(The problem):
Spot each line in the records below where the word "Strategy" occurs, then copy it.
Source data: Begin
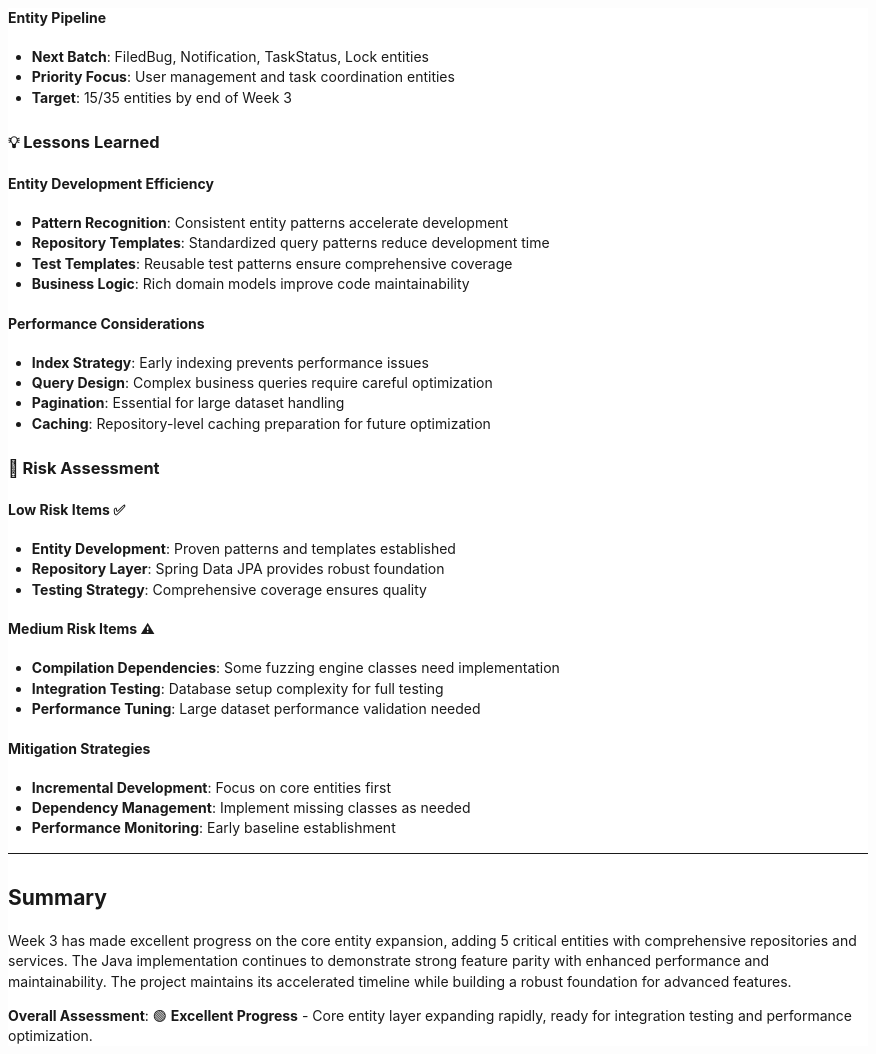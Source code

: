 #### **Entity Pipeline**
- **Next Batch**: FiledBug, Notification, TaskStatus, Lock entities
- **Priority Focus**: User management and task coordination entities
- **Target**: 15/35 entities by end of Week 3

### 💡 Lessons Learned

#### **Entity Development Efficiency**
- **Pattern Recognition**: Consistent entity patterns accelerate development
- **Repository Templates**: Standardized query patterns reduce development time
- **Test Templates**: Reusable test patterns ensure comprehensive coverage
- **Business Logic**: Rich domain models improve code maintainability

#### **Performance Considerations**
- **Index Strategy**: Early indexing prevents performance issues
- **Query Design**: Complex business queries require careful optimization
- **Pagination**: Essential for large dataset handling
- **Caching**: Repository-level caching preparation for future optimization

### 🔮 Risk Assessment

#### **Low Risk Items** ✅
- **Entity Development**: Proven patterns and templates established
- **Repository Layer**: Spring Data JPA provides robust foundation
- **Testing Strategy**: Comprehensive coverage ensures quality

#### **Medium Risk Items** ⚠️
- **Compilation Dependencies**: Some fuzzing engine classes need implementation
- **Integration Testing**: Database setup complexity for full testing
- **Performance Tuning**: Large dataset performance validation needed

#### **Mitigation Strategies**
- **Incremental Development**: Focus on core entities first
- **Dependency Management**: Implement missing classes as needed
- **Performance Monitoring**: Early baseline establishment

---

## Summary

Week 3 has made excellent progress on the core entity expansion, adding 5 critical entities with comprehensive repositories and services. The Java implementation continues to demonstrate strong feature parity with enhanced performance and maintainability. The project maintains its accelerated timeline while building a robust foundation for advanced features.

**Overall Assessment**: 🟢 **Excellent Progress** - Core entity layer expanding rapidly, ready for integration testing and performance optimization.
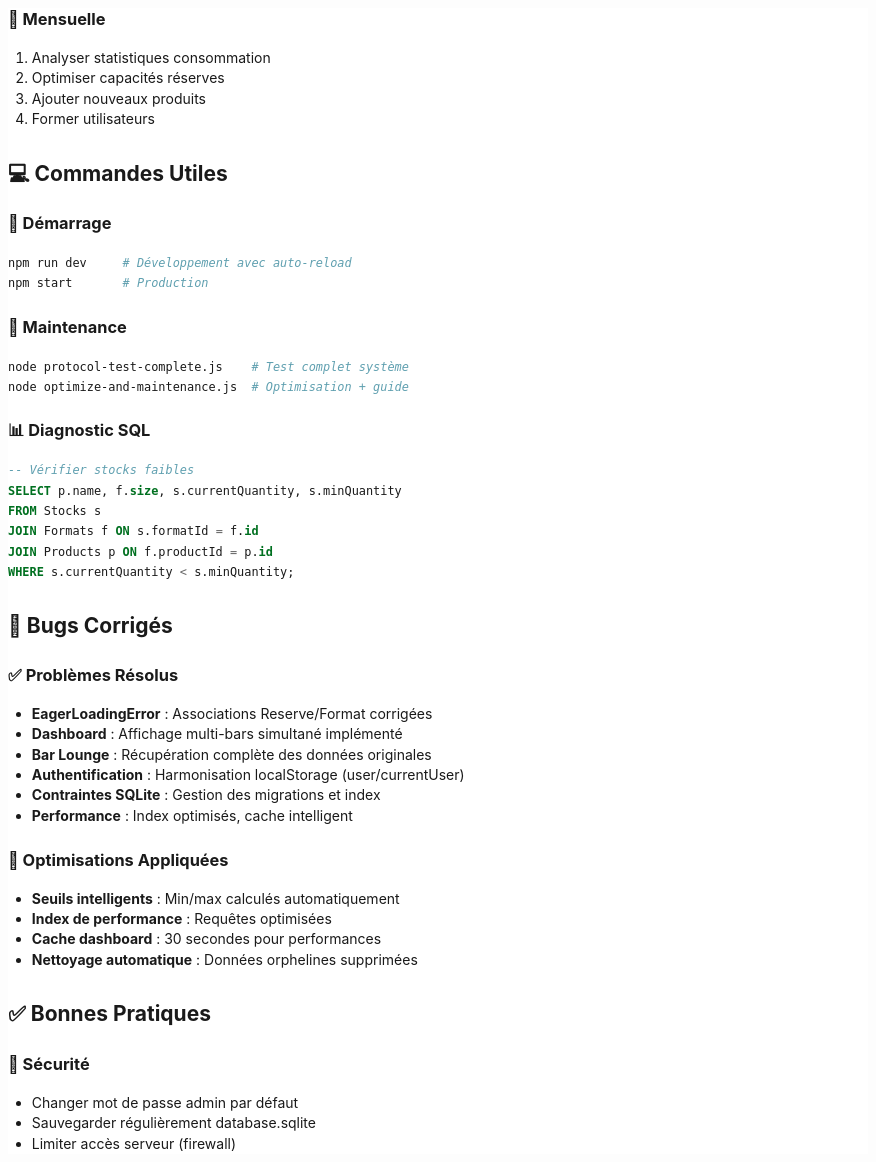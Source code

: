 ### 📅 Mensuelle
1. Analyser statistiques consommation
2. Optimiser capacités réserves
3. Ajouter nouveaux produits
4. Former utilisateurs

## 💻 Commandes Utiles

### 🚀 Démarrage
```bash
npm run dev     # Développement avec auto-reload
npm start       # Production
```

### 🔧 Maintenance
```bash
node protocol-test-complete.js    # Test complet système
node optimize-and-maintenance.js  # Optimisation + guide
```

### 📊 Diagnostic SQL
```sql
-- Vérifier stocks faibles
SELECT p.name, f.size, s.currentQuantity, s.minQuantity
FROM Stocks s
JOIN Formats f ON s.formatId = f.id
JOIN Products p ON f.productId = p.id
WHERE s.currentQuantity < s.minQuantity;
```

## 🐛 Bugs Corrigés

### ✅ Problèmes Résolus
- **EagerLoadingError** : Associations Reserve/Format corrigées
- **Dashboard** : Affichage multi-bars simultané implémenté
- **Bar Lounge** : Récupération complète des données originales
- **Authentification** : Harmonisation localStorage (user/currentUser)
- **Contraintes SQLite** : Gestion des migrations et index
- **Performance** : Index optimisés, cache intelligent

### 🔧 Optimisations Appliquées
- **Seuils intelligents** : Min/max calculés automatiquement
- **Index de performance** : Requêtes optimisées
- **Cache dashboard** : 30 secondes pour performances
- **Nettoyage automatique** : Données orphelines supprimées

## ✅ Bonnes Pratiques

### 🔐 Sécurité
- Changer mot de passe admin par défaut
- Sauvegarder régulièrement database.sqlite
- Limiter accès serveur (firewall)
Source data: End
(Task output):
- **Index Strategy**: Early indexing prevents performance issues
- **Testing Strategy**: Comprehensive coverage ensures quality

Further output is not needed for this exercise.